The light also weighs 7.7 ounces with the two Lithiums compared to 8.3 with two Alkalines.

Inspection Light:

Energizer Alkaline:
115

Energizer Lithium:
122

The light weights 2.3 ounches with two Lithiums compared to 2.6 ounces with two Alkalines.


----------



## Schuey2002 (Nov 16, 2007)

*Re: Energizer Hard Case 4 LED Swivel Light & Inspection Light REVIEW! Beamshots/Outpu*

Nice review, adirondackdestroyer! :thumbsup: 

.

(For some reason, I am not seeing your pics, though..  )


----------



## adirondackdestroyer (Nov 16, 2007)

*Re: Energizer Hard Case 4 LED Swivel Light & Inspection Light REVIEW! Beamshots/Outpu*



Schuey2002 said:


> Nice review, adirondackdestroyer! :thumbsup:
> 
> .
> 
> (For some reason, I am not seeing your pics, though..  )


 

Hmmm...I've never had anyone say that before. I have no clue why you can't see them.
Are the pics working for everyone else?


----------



## lumenal (Nov 16, 2007)

*Re: Energizer Hard Case 4 LED Swivel Light & Inspection Light REVIEW! Beamshots/Outpu*

Thanks for the review, AD. Very nice.

And yes, I can see your pictures fine...

Did you find these lights in the Lowes flashlight section up by the cash registers?


----------



## adirondackdestroyer (Nov 16, 2007)

*Re: Energizer Hard Case 4 LED Swivel Light & Inspection Light REVIEW! Beamshots/Outpu*



lumenal said:


> Thanks for the review, AD. Very nice.
> 
> And yes, I can see your pictures fine...
> 
> Did you find these lights in the Lowes flashlight section up by the cash registers?


 
Good. I was wondering if I did something different from the last time I posted pics. 

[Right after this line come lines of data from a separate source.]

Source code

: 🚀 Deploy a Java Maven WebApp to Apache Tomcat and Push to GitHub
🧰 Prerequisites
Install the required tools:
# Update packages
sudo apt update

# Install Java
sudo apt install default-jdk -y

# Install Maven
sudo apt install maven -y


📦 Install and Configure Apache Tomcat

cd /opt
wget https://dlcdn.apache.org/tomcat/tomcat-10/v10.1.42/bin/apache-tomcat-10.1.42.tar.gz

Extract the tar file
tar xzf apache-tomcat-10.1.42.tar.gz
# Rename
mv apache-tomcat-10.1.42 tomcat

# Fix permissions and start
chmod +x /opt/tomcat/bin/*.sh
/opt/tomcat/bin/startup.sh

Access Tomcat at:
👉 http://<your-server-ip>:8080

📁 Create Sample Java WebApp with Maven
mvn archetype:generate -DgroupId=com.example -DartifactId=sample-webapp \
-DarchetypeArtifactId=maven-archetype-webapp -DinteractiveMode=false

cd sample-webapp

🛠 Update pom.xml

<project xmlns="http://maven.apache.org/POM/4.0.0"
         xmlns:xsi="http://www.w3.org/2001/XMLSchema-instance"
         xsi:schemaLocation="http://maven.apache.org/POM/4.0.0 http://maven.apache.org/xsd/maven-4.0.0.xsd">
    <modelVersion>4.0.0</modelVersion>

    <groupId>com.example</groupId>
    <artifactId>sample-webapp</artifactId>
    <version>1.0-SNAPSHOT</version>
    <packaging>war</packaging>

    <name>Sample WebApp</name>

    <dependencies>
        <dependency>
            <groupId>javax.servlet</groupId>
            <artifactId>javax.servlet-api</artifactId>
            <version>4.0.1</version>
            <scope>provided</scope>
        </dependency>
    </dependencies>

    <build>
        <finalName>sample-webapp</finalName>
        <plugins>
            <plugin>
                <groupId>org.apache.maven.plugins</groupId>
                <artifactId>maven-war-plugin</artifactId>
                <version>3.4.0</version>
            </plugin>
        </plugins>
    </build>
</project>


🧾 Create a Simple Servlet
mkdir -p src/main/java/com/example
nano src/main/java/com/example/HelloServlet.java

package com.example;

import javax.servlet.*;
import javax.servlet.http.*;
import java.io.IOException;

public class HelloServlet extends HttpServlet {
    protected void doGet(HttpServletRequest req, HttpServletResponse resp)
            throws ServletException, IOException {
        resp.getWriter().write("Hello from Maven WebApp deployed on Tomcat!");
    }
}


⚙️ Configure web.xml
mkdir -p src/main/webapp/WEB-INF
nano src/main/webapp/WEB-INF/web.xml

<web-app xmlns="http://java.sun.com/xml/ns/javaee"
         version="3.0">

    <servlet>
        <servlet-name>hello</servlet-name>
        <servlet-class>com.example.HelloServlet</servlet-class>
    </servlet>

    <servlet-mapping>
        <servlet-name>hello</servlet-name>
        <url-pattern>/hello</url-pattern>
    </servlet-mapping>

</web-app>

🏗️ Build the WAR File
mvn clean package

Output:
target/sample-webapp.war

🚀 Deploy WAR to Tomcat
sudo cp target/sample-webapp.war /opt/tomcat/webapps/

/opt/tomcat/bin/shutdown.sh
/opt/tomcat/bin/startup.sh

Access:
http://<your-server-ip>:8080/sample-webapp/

Yep. They were right up front near the checkout in the Flashlight section right beside each other. 
Thanks for the kind words.


----------



## Schuey2002 (Nov 17, 2007)

*Re: Energizer Hard Case 4 LED Swivel Light & Inspection Light REVIEW! Beamshots/Outpu*

I see your pics now. 

I had to close my main web browser (Opera), open IE, and use it in order to actually see them...


----------



## adirondackdestroyer (Nov 17, 2007)

*Re: Energizer Hard Case 4 LED Swivel Light & Inspection Light REVIEW! Beamshots/Outpu*



Schuey2002 said:


> I see your pics now.
> 
> I had to close my main web browser (Opera), open IE, and use it in order to actually see them...


 
Ok good!  I'm glad you like them.


----------



## woodrow (Nov 17, 2007)

*Re: Energizer Hard Case 4 LED Swivel Light & Inspection Light REVIEW! Beamshots/Outpu*

Thanks for the review and pics! Something about these hardcase lights warm my heart. After getting rid of most of my older gen. cree lights for Q5's, I still just Really like my little 3 5mm led hardcase AA light I bought for $12.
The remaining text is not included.